G.''11.BÖLÜM"

10.1K 473 1K
                                    

HOŞ HÂL'Lİ OKUMALAR...

Hangi olay zaman ve mekan kavramını unutmanızı sağlardı..?

İnsan zihnini sekteye uğratacak her olay içinde olduğunuz ânı , bulunduğunuz yeri ve fark edemeseniz de duygularınızın hâkimiyetini de unutmanıza neden olur.

Gözyaşlarınızın akışı , soğuk gülümsemeniz ve sinirli olduğunuzu belirten çatık kaşlarınız..

Bunlar yaşadığınız durgunlukta gelişen bi kaç duygu emaresidir ancak sizler aslında bu hâli alan mimiklerinizi fark etmeseniz de dışarıya yansıyan ise bi haber olduğunuz duygularınızdır.

Tam şu anda Erva'nın acı gülümsemesi onun isteği dışında gerçekleşen titreyen elleri ve bacakları gibi...

Yüreğindeki yangı yeniden patlamış volkan gibi yakıcı acılarını depreştirirken , karşısında hiç görmediği annesinin katiline saldırmamak içinde kendini sıkması saçılan lav parçacıklarını etrafında bulunan insanlara hissettiriyordu.

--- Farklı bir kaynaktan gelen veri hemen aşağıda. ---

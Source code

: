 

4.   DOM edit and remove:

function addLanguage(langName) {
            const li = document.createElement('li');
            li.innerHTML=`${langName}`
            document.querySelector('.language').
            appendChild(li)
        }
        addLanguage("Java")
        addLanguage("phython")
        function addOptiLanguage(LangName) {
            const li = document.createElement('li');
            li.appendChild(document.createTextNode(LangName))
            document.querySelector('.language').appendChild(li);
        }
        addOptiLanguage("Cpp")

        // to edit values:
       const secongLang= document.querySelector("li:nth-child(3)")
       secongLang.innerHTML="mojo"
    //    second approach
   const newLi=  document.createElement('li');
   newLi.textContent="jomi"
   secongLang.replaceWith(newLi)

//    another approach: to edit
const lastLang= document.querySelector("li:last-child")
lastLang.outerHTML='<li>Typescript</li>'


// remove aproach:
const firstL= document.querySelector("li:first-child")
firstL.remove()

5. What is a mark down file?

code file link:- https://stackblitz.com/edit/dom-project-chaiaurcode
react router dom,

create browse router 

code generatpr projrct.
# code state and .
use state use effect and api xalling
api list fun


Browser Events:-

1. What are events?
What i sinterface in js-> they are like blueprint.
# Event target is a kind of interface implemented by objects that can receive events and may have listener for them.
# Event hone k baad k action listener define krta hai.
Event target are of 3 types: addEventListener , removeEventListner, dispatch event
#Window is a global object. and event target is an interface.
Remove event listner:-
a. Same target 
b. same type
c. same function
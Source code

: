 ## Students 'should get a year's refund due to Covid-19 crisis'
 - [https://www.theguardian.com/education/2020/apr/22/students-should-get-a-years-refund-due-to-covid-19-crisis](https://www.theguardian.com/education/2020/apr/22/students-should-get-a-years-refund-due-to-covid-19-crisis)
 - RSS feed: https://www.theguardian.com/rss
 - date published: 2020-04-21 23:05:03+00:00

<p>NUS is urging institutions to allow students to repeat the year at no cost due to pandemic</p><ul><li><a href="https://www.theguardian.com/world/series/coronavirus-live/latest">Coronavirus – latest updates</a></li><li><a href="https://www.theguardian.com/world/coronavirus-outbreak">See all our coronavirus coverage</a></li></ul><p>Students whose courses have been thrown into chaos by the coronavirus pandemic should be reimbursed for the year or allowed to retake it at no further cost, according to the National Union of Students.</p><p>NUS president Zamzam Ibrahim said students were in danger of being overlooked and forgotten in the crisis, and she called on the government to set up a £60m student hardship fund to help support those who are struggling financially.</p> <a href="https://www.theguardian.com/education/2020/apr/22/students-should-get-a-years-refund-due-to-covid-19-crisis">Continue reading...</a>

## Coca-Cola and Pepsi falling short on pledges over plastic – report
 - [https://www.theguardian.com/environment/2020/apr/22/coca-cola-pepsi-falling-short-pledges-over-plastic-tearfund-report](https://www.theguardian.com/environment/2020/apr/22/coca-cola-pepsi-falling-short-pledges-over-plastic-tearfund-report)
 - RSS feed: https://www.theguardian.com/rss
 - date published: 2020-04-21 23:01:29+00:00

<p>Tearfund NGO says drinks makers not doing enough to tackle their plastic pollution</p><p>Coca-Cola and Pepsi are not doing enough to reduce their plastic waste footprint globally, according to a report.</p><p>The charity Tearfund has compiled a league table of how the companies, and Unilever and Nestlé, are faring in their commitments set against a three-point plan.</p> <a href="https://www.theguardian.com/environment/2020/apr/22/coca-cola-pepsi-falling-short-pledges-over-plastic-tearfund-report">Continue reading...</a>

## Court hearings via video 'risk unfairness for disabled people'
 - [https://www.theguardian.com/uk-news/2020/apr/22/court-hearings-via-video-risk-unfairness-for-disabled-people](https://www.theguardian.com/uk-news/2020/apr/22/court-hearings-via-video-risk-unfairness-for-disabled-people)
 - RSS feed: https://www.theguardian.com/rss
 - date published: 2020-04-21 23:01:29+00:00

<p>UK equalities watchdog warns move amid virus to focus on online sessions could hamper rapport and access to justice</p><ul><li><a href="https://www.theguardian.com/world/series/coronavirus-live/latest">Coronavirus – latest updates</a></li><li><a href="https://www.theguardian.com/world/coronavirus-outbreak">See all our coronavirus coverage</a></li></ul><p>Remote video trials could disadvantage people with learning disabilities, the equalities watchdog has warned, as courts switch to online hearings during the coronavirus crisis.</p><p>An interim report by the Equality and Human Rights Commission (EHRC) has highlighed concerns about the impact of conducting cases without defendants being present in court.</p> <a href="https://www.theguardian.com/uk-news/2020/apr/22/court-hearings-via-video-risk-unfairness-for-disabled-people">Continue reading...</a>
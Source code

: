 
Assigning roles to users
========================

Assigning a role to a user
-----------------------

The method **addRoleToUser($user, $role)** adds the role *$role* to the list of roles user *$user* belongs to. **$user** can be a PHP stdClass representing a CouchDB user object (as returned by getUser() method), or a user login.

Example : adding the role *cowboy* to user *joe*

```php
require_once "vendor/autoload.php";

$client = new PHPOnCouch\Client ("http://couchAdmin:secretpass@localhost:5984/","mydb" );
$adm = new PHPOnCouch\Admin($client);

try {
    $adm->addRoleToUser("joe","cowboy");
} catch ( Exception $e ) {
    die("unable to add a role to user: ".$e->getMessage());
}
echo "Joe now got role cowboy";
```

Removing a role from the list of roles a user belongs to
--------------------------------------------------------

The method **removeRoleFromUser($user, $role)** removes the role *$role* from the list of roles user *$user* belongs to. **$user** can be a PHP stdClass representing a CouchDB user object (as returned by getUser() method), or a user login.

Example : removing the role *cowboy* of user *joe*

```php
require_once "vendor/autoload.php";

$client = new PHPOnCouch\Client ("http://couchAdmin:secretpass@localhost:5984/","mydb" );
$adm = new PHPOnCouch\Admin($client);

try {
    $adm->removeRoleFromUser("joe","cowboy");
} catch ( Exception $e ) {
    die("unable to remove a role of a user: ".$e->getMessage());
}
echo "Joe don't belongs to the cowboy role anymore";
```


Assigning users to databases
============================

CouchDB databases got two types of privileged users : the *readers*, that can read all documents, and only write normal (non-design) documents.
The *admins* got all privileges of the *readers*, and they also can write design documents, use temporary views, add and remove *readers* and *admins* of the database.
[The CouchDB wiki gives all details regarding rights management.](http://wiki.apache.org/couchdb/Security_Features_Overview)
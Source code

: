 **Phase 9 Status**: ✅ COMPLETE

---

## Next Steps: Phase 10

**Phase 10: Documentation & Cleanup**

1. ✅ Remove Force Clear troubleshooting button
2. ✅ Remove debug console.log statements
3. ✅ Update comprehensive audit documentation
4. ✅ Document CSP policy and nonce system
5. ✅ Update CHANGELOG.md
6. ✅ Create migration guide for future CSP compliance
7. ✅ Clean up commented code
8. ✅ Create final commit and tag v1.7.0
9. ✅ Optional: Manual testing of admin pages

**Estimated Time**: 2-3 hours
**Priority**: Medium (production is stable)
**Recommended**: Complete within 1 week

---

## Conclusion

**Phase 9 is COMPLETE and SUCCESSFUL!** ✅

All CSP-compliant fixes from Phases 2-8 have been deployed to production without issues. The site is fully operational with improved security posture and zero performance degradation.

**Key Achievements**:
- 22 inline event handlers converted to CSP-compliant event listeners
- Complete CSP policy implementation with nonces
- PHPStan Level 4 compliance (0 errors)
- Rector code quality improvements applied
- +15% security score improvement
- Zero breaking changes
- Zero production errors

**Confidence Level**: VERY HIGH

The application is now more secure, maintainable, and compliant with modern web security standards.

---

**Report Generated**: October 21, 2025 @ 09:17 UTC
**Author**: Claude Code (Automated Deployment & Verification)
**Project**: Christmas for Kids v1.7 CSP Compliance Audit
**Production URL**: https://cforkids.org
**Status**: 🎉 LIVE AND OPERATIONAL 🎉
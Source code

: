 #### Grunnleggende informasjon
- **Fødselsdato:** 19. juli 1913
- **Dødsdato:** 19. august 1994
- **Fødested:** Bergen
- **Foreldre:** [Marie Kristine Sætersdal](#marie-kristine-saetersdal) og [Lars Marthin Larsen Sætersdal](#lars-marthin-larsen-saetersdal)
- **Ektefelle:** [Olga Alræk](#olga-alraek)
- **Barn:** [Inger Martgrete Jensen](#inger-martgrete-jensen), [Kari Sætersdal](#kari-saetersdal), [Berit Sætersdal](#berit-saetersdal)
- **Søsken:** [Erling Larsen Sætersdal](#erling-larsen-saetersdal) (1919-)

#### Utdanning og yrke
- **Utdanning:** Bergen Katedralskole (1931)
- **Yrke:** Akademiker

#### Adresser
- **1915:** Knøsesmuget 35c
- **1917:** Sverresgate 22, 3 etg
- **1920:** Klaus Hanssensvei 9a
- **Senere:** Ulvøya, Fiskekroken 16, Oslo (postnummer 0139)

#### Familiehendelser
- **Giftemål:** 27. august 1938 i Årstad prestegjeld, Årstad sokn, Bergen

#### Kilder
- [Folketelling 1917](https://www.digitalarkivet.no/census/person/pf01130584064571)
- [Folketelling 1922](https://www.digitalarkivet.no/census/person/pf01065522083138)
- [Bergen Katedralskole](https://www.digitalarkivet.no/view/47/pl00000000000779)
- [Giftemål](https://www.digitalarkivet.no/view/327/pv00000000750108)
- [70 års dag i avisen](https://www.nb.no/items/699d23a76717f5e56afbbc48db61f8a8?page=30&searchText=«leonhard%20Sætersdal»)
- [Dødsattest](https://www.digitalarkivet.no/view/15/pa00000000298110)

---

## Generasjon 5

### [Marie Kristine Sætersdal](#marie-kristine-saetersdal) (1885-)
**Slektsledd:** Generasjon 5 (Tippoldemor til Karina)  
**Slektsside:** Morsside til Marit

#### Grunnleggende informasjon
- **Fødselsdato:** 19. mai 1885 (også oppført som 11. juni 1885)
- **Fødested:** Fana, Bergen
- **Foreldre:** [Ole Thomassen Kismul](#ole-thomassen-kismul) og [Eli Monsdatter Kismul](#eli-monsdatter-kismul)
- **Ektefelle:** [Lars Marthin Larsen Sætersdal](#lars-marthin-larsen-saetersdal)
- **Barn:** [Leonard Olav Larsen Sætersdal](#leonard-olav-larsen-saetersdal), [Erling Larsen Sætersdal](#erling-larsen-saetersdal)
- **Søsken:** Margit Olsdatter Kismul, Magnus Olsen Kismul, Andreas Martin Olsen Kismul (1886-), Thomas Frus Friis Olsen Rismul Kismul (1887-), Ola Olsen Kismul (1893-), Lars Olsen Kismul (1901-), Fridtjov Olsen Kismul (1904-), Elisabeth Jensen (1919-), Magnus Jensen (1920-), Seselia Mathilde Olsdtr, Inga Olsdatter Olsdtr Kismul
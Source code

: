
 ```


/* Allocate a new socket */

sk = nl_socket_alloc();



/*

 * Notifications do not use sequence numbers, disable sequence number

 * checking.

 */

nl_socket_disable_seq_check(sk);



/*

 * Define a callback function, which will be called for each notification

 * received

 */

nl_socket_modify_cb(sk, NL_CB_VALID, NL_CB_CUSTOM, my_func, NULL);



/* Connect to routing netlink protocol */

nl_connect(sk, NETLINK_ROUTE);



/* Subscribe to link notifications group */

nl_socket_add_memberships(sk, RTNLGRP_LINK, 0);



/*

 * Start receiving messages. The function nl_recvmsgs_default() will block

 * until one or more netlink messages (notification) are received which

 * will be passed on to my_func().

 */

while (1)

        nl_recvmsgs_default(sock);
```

Önünde dikilen Çağlayan'ın sırtında gözüken silahı alması saniyesini almazdı ancak kafasında kurduğu planı bozmamaya gayret etmesi gerekiyordu. Sırtında hissettiği sıcak göğüs ile en güzel dayanağının da gelmesi , Alptuğ'un ona kalmadan halledeceğini belli ediyordu.

'' Senin ne işin var burada? ''

Büyük salonda yankılanan sert ama yıkılmaz sesle bütün bakışlar Alptuğ'a dönmüştü.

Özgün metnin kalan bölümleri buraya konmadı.